ENH:stats: Add _sf and _isf methods to kappa3 #18822

OmarManzoor · 2023-07-04T10:56:33Z

Reference issue

What does this implement/fix?

Adds the _isf method to the Kappa3 distribution to improve its precision

Additional information

OmarManzoor · 2023-07-04T11:01:03Z

from scipy.stats import kappa3
from scipy.special import xlog1py, expm1
import numpy as np
import matplotlib.pyplot as plt


def _isf(q, a):
    lg = xlog1py(-a, -q)
    den = expm1(lg)
    return (a / den)**(1.0 / a)


def plot_isf():
    a = 2.0
    q = np.logspace(-30, -1, 200)
    plt.semilogx(q, kappa3.isf(q, a), label="main", ls="dashed")
    plt.semilogx(q, _isf(q, a), label="pr", ls="dotted")
    plt.legend()
    plt.title("kappa3 inverse survival function")
    plt.show()

mdhaber · 2023-07-05T14:58:15Z

If the new round trip test doesn't pass with this distribution, can you add an _sf?

OmarManzoor · 2023-07-05T15:01:18Z

If the new round trip test doesn't pass with this distribution, can you add an _sf?

I ran both test_continuous_basic and test_distributions on my local system and they seemed to pass.

mdhaber · 2023-07-05T15:09:00Z

Please try it again after adding a case for this distribution to the new test.

OmarManzoor · 2023-07-05T16:36:34Z

Please try it again after adding a case for this distribution to the new test.

You are right we need to override the _sf method. I might need a bit of time to implement that.

OmarManzoor · 2023-07-06T07:10:05Z

from scipy.stats import kappa3
import numpy as np
import matplotlib.pyplot as plt
from mpmath import mp
mp.dps = 200

def mpmath_sf(x, a):
    x = mp.mpf(x)
    a = mp.mpf(a)

    return mp.one - x*(a + x**a)**(-mp.one/a)


def plot_sf():
    a = 2.0
    x = np.logspace(-5, 40, 200)
    mp_values = np.array([mpmath_sf(_x, a) for _x in x], np.float64)
    plt.loglog(x, kappa3.sf(x, a), label="main", ls="dashdot")
    plt.semilogx(x, _sf(x, a), label="pr", ls="dashed")
    plt.loglog(x, mp_values, label="mpmath", ls="dotted")
    plt.legend()
    plt.title("kappa3 survival function")
    plt.show()

scipy/stats/_continuous_distns.py

mdhaber · 2023-07-07T06:14:16Z

I thought I'd share the code I used to find these cases.

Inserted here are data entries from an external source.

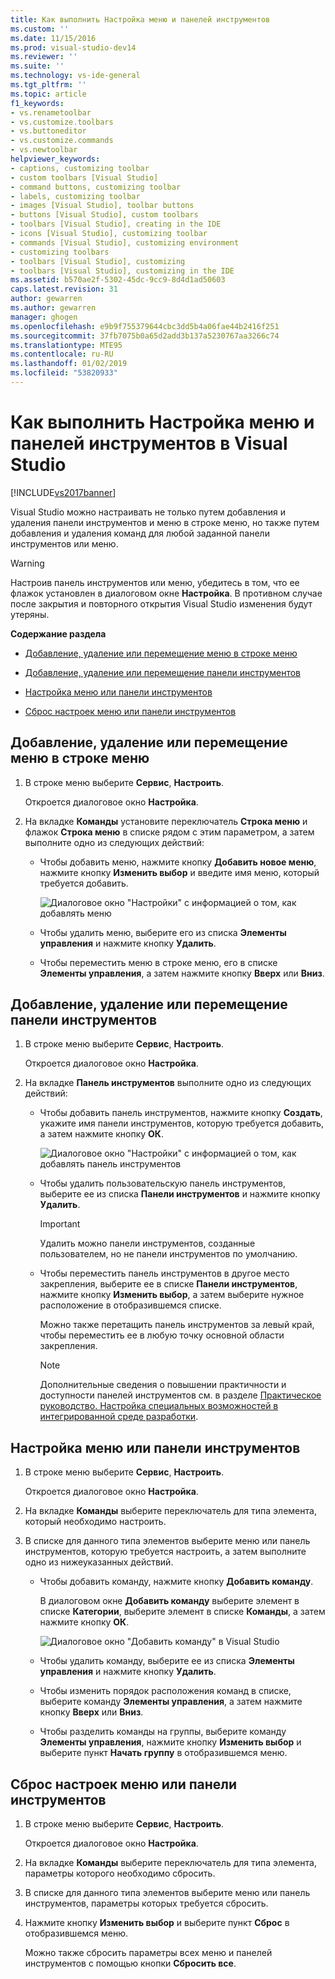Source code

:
 ```yaml
---
title: Как выполнить Настройка меню и панелей инструментов
ms.custom: ''
ms.date: 11/15/2016
ms.prod: visual-studio-dev14
ms.reviewer: ''
ms.suite: ''
ms.technology: vs-ide-general
ms.tgt_pltfrm: ''
ms.topic: article
f1_keywords:
- vs.renametoolbar
- vs.customize.toolbars
- vs.buttoneditor
- vs.customize.commands
- vs.newtoolbar
helpviewer_keywords:
- captions, customizing toolbar
- custom toolbars [Visual Studio]
- command buttons, customizing toolbar
- labels, customizing toolbar
- images [Visual Studio], toolbar buttons
- buttons [Visual Studio], custom toolbars
- toolbars [Visual Studio], creating in the IDE
- icons [Visual Studio], customizing toolbar
- commands [Visual Studio], customizing environment
- customizing toolbars
- toolbars [Visual Studio], customizing
- toolbars [Visual Studio], customizing in the IDE
ms.assetid: b570ae2f-5302-45dc-9cc9-8d4d1ad50603
caps.latest.revision: 31
author: gewarren
ms.author: gewarren
manager: ghogen
ms.openlocfilehash: e9b9f755379644cbc3dd5b4a06fae44b2416f251
ms.sourcegitcommit: 37fb7075b0a65d2add3b137a5230767aa3266c74
ms.translationtype: MTE95
ms.contentlocale: ru-RU
ms.lasthandoff: 01/02/2019
ms.locfileid: "53820933"
---
```

# <a name="how-to-customize-menus-and-toolbars-in-visual-studio"></a>Как выполнить Настройка меню и панелей инструментов в Visual Studio
[!INCLUDE[vs2017banner](../includes/vs2017banner.md)]

Visual Studio можно настраивать не только путем добавления и удаления панели инструментов и меню в строке меню, но также путем добавления и удаления команд для любой заданной панели инструментов или меню.

> [!WARNING]
>  Настроив панель инструментов или меню, убедитесь в том, что ее флажок установлен в диалоговом окне **Настройка**. В противном случае после закрытия и повторного открытия Visual Studio изменения будут утеряны.

 **Содержание раздела**

-   [Добавление, удаление или перемещение меню в строке меню](../ide/how-to-customize-menus-and-toolbars-in-visual-studio.md#bkmk_addmenu)

-   [Добавление, удаление или перемещение панели инструментов](../ide/how-to-customize-menus-and-toolbars-in-visual-studio.md#bkmk_addtoolbar)

-   [Настройка меню или панели инструментов](../ide/how-to-customize-menus-and-toolbars-in-visual-studio.md#bkmk_customize)

-   [Сброс настроек меню или панели инструментов](../ide/how-to-customize-menus-and-toolbars-in-visual-studio.md#bkmk_reset)

##  <a name="bkmk_addmenu"></a> Добавление, удаление или перемещение меню в строке меню

1.  В строке меню выберите **Сервис**, **Настроить**.

     Откроется диалоговое окно **Настройка**.

2.  На вкладке **Команды** установите переключатель **Строка меню** и флажок **Строка меню** в списке рядом с этим параметром, а затем выполните одно из следующих действий:

    -   Чтобы добавить меню, нажмите кнопку **Добавить новое меню**, нажмите кнопку **Изменить выбор** и введите имя меню, который требуется добавить.

         ![Диалоговое окно "Настройки" с информацией о том, как добавлять меню](../ide/media/addmenu.png "AddMenu")

    -   Чтобы удалить меню, выберите его из списка **Элементы управления** и нажмите кнопку **Удалить**.

    -   Чтобы переместить меню в строке меню, его в списке **Элементы управления**, а затем нажмите кнопку **Вверх** или **Вниз**.

##  <a name="bkmk_addtoolbar"></a> Добавление, удаление или перемещение панели инструментов

1.  В строке меню выберите **Сервис**, **Настроить**.

     Откроется диалоговое окно **Настройка**.

2.  На вкладке **Панель инструментов** выполните одно из следующих действий:

    -   Чтобы добавить панель инструментов, нажмите кнопку **Создать**, укажите имя панели инструментов, которую требуется добавить, а затем нажмите кнопку **ОК**.

         ![Диалоговое окно "Настройки" с информацией о том, как добавлять панель инструментов](../ide/media/addtoolbar.png "AddToolbar")

    -   Чтобы удалить пользовательскую панель инструментов, выберите ее из списка **Панели инструментов** и нажмите кнопку **Удалить**.

        > [!IMPORTANT]
        >  Удалить можно панели инструментов, созданные пользователем, но не панели инструментов по умолчанию.

    -   Чтобы переместить панель инструментов в другое место закрепления, выберите ее в списке **Панели инструментов**, нажмите кнопку **Изменить выбор**, а затем выберите нужное расположение в отобразившемся списке.

         Можно также перетащить панель инструментов за левый край, чтобы переместить ее в любую точку основной области закрепления.

        > [!NOTE]
        >  Дополнительные сведения о повышении практичности и доступности панелей инструментов см. в разделе [Практическое руководство. Настройка специальных возможностей в интегрированной среде разработки](../ide/reference/how-to-set-ide-accessibility-options.md).

##  <a name="bkmk_customize"></a> Настройка меню или панели инструментов

1.  В строке меню выберите **Сервис**, **Настроить**.

     Откроется диалоговое окно **Настройка**.

2.  На вкладке **Команды** выберите переключатель для типа элемента, который необходимо настроить.

3.  В списке для данного типа элементов выберите меню или панель инструментов, которую требуется настроить, а затем выполните одно из нижеуказанных действий.

    -   Чтобы добавить команду, нажмите кнопку **Добавить команду**.

         В диалоговом окне **Добавить команду** выберите элемент в списке **Категории**, выберите элемент в списке **Команды**, а затем нажмите кнопку **ОК**.

         ![Диалоговое окно "Добавить команду" в Visual Studio](../ide/media/addcommand.png "AddCommand")

    -   Чтобы удалить команду, выберите ее из списка **Элементы управления** и нажмите кнопку **Удалить**.

    -   Чтобы изменить порядок расположения команд в списке, выберите команду **Элементы управления**, а затем нажмите кнопку **Вверх** или **Вниз**.

    -   Чтобы разделить команды на группы, выберите команду **Элементы управления**, нажмите кнопку **Изменить выбор** и выберите пункт **Начать группу** в отобразившемся меню.

##  <a name="bkmk_reset"></a> Сброс настроек меню или панели инструментов

1.  В строке меню выберите **Сервис**, **Настроить**.

     Откроется диалоговое окно **Настройка**.

2.  На вкладке **Команды** выберите переключатель для типа элемента, параметры которого необходимо сбросить.

3.  В списке для данного типа элементов выберите меню или панель инструментов, параметры которых требуется сбросить.

4.  Нажмите кнопку **Изменить выбор** и выберите пункт **Сброс** в отобразившемся меню.

     Можно также сбросить параметры всех меню и панелей инструментов с помощью кнопки **Сбросить все**.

Start by defining a population of input parameters at which to test the SF and ISF functions. Hopefully, we'd have noticed already if arguments in the range 0.1 through 0.9 (e.g. kappa3.isf(0.31, 0.55)) led to inaccurate results, so the computational experiment focuses on extreme arguments. Specifically, the p-values we'll use as inputs to the ISF function are:

log_min_p = -300
log_1m_max_p = -14
p0 = np.concatenate((10**rng.uniform(log_min_p, np.log10(0.5), size=n),  # lots of points close to 0
                     1 - 10**rng.uniform(log_1m_max_p, np.log10(0.5), size=int(.05*n))))  # fewer points close to 1

The values of the shape parameter are also log-uniformly distributed:

log10_min_a = -10
log10_max_a = 10
a0 = 10**rng.uniform(log10_min_a, log10_max_a, size=len(p0))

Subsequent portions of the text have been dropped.